The afternoon sun was hot, baking the asphalt as I pulled into her gravel driveway. The yellow brick house looked peaceful. Her tomato plants were tied to wooden stakes in the front yard, their red fruit heavy and ripe in the late summer heat.
I walked inside without knocking. The kitchen smelled of cinnamon and stale toast. Mother was sitting at the kitchen table, staring blankly at her blue weekly pill organizer. It was a cheap plastic thing, the letters for the days of the week partially rubbed off from years of use.
“Eva, sweetie,” she whispered, her eyes cloudy and confused. “I can’t seem to find my sewing shears. I know I put them in the drawer, but the drawer is empty.”
“We’ll find them, Mom,” I said, my voice cracking.
I took the blue plastic organizer from the table. I walked over to the kitchen cabinet where her spare prescription bottles were kept. I pulled down the current 90-day bottle of her Donepezil.
I poured the tiny white tablets onto the Formica counter. My fingers were cold as I counted them out, one by one.
There were 47 pills missing that shouldn’t have been. The bottle was nearly empty, weeks ahead of schedule. She was taking three times her prescribed amount. No wonder she had been so confused lately. No wonder she had forgotten my daughter’s name last Sunday.
I put the empty bottle down very carefully on the counter. The plastic made a sharp, hollow sound against the laminate.
I called Mother’s neurologist, Dr. Vance. I had to wait on hold for ten minutes, listening to elevator music that made my head throb. When he finally came on the line, I didn’t even say hello.
“Dr. Vance, did you triple my mother’s dementia medication?” I demanded.
“Absolutely not, Eva,” he said, sounding genuinely startled. “We discussed this at her last appointment.

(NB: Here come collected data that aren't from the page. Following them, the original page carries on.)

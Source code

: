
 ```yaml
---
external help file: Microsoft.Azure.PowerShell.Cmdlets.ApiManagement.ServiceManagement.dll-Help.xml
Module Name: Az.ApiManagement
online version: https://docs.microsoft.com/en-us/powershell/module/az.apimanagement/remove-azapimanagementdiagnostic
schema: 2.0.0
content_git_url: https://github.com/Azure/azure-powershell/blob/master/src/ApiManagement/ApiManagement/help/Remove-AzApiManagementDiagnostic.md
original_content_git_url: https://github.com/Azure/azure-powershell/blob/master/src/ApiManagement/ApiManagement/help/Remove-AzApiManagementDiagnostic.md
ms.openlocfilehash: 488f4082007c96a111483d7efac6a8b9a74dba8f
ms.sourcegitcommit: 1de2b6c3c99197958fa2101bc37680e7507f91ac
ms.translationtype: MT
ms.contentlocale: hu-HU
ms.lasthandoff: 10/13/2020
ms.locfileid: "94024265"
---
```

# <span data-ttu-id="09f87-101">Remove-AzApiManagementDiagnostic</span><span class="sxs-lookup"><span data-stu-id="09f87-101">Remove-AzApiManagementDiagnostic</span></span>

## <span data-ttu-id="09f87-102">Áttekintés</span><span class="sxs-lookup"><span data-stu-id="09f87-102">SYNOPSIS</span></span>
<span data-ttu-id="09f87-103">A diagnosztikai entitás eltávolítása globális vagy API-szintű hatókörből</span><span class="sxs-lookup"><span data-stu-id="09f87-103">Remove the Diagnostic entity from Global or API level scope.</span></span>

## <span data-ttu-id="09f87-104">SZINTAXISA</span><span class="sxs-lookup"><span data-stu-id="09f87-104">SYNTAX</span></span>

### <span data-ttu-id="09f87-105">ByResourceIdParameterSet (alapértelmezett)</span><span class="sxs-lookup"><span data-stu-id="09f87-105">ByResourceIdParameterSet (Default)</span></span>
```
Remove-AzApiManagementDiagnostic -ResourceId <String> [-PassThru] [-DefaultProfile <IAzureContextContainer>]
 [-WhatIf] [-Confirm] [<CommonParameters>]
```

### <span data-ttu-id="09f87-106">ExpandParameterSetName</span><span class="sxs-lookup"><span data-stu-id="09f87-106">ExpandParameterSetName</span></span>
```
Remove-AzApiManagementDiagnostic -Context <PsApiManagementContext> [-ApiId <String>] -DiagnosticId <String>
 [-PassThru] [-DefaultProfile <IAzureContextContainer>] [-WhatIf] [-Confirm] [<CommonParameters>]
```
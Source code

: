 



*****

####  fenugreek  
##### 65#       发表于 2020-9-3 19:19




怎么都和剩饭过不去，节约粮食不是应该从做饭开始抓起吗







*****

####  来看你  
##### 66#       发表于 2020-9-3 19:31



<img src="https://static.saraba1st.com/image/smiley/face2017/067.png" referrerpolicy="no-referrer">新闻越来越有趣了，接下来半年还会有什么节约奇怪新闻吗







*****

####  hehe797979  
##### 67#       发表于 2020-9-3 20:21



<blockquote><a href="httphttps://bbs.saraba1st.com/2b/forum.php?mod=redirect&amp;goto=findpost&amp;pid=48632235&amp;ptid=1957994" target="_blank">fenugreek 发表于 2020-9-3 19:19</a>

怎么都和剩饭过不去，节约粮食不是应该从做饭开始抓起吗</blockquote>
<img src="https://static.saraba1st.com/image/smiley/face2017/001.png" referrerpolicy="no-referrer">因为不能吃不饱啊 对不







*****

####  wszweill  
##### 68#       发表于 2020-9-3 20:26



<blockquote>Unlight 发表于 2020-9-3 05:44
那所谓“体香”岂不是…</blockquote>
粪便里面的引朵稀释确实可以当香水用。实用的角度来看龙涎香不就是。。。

A higher dose would cause severe confusion and physical side effects. Her liver couldn’t handle it. Why do you ask?”
“The Canton pharmacy received an authorization three months ago,” I said, my chest tightening. “They’ve been filling a fifteen-milligram prescription.”
There was a long silence on the other end. I could hear Dr. Vance typing rapidly on his computer keyboard.
“This is highly irregular,” he muttered. “I am looking at her electronic record. There is no order from my office. But there is a manual log entry. A phone-in authorization was received by the pharmacy on May 14th.”
“Who called it in?” I asked, my voice barely a whisper. My hand gripped the edge of the Formica counter until my knuckles turned white.